- **ABOUT THIS TASK**
What is the number of lines below that include the string "https"? Provide that number alone.

··· MATERIAL SUPPLIED

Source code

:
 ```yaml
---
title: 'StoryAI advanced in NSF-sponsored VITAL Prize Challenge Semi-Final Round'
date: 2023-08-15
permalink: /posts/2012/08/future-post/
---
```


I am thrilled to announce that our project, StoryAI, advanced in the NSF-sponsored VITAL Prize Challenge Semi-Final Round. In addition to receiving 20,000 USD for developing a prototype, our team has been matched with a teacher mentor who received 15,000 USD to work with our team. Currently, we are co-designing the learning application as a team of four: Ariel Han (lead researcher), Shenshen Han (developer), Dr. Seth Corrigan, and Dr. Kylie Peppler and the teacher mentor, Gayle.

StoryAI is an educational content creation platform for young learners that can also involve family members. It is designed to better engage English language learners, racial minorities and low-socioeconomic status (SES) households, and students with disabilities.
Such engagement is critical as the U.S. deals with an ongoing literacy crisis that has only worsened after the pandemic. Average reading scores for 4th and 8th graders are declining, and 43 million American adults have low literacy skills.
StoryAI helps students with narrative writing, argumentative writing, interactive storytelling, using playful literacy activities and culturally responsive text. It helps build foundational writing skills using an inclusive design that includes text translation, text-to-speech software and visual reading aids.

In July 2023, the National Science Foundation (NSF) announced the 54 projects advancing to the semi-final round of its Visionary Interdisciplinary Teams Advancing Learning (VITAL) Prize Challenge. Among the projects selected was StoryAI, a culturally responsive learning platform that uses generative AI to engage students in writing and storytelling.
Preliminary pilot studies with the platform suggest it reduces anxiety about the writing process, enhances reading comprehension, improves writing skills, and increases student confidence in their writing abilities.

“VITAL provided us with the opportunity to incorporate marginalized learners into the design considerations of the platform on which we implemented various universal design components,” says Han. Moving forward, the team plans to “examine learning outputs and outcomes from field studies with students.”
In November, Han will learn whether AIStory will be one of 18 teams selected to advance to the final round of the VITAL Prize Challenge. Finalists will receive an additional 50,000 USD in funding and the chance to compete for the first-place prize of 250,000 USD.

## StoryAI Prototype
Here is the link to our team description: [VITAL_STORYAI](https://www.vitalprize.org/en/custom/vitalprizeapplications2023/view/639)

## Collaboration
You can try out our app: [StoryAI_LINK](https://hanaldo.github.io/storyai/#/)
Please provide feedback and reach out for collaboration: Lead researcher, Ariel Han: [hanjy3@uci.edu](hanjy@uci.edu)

······

- **PROBLEM SOLUTION**
2